Несмотря на неудовлетворённость и связанное с ней раздражение, я всё равно возвращался туда. Ругался, но таскался, потому что перезрелые прелести были рассчитаны именно на меня. Как фрукты, которые, не продавшись на рынке, остаются у канавы в раскисших коробках. Меня манила эротическая заряженность этих мест. Или мои батарейки заряжались при работе воображения и предчувствия, так как в пип-шоу ты защищён стеклом, даже дотронуться невозможно. Эта энергия и есть жизнь в её чистом виде. Не только эта, но и эта в том числе.

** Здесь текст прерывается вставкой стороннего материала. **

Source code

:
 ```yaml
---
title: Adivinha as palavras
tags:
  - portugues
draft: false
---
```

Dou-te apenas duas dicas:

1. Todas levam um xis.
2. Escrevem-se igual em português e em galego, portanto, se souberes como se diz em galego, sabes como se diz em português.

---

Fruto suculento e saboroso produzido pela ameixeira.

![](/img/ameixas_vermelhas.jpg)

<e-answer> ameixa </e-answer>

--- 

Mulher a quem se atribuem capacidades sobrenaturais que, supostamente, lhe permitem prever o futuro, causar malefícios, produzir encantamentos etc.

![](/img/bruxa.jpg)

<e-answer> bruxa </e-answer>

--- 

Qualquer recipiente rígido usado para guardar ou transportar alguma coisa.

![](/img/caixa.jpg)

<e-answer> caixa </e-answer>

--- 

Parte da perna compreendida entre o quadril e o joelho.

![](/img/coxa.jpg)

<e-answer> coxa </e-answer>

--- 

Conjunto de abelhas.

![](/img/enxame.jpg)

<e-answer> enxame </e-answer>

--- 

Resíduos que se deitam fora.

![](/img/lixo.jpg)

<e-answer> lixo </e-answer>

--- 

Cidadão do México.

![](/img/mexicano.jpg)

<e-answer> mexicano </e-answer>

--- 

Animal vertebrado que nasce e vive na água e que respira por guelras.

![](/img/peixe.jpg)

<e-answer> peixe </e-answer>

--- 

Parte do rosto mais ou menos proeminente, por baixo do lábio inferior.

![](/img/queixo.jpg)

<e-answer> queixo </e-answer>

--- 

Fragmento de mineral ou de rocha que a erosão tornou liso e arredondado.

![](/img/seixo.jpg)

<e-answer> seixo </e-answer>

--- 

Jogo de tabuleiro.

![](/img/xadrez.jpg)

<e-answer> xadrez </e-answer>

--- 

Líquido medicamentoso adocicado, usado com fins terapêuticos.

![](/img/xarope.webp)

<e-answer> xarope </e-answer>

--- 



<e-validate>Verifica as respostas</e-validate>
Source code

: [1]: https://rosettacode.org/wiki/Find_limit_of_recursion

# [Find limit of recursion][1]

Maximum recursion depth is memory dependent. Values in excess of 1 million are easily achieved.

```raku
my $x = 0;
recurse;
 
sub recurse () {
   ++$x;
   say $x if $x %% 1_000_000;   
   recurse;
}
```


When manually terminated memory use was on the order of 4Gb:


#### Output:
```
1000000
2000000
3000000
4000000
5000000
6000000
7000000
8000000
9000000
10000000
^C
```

Я пару раз знакомился с женщинами, работающими в таких местах. Им было категорически запрещено общаться с клиентами на личные темы (за ними даже следили при помощи камер), но иной раз удавалось. Некоторые предлагали встретиться, например, негритянка Анриетта, которая работала на Пигаль, в Сексодроме. У меня был её телефон, но я не решался ей позвонить. Когда она показывала себя, то всегда заканчивала тем, что становилась ко мне спиной на карачки и, прогибаясь, выставляла круглые мощные ягодицы. Раздвигая их, она ритмично надувала и втягивала сфингстеры (это был её коронный трюк). От этого фокуса я кончал особенно сильно.
#15/1
Football. Une centaines de victimes au stade de Sheffield. Ils ont été écrasés, étouffés, broyés sur place (Figaro, 17 avril 1989) [29]
Мы встречались время от времени и (случалось) спали вместе как приятели, но не считали себя связанными какими бы то ни было обязательствами. Во всяком случае, мне так казалось. Мой брак был фиктивным, поэтому я быстро перестал жить с Матильдой. Она была клёвой, но мне нужно было начинать буквально с нуля, поэтому я не был готов к семейной жизни и жил, где придётся. Иной раз, вообще не спал, шатаясь по городу день и ночь, потом устраивался где-нибудь в Люксембургском саду, растянувшись на двух стульях, отдыхал полтора часа, потом шёл дальше.
Такой образ жизни не способствовал здоровью, на которое я пока не жаловался, но нервная система, в конце концов, дала трещину. Трещина пустила течь, которая первое время не настораживала, даже, наоборот, забавляла, так как в этом состоянии прощупывалось нечто наркотическое.
Например, если я ночевал у Матильды, то спал на диване. Я не переношу спальных комнат, особенно если кровать, типа, bateau (лодка), которую Матильда обожала, высокий матрас, подушка такая, что положишь на неё голову и задохнёшься во сне. А окна (как это принято у многих французов) не только плотно зашториваются, но ещё и заставлены ставнями. Я страдаю клаустрофобией, у меня сразу возникает ощущение, что меня закрыли в гробу, и завтрашнего дня уже не будет. Так что я спал на диване.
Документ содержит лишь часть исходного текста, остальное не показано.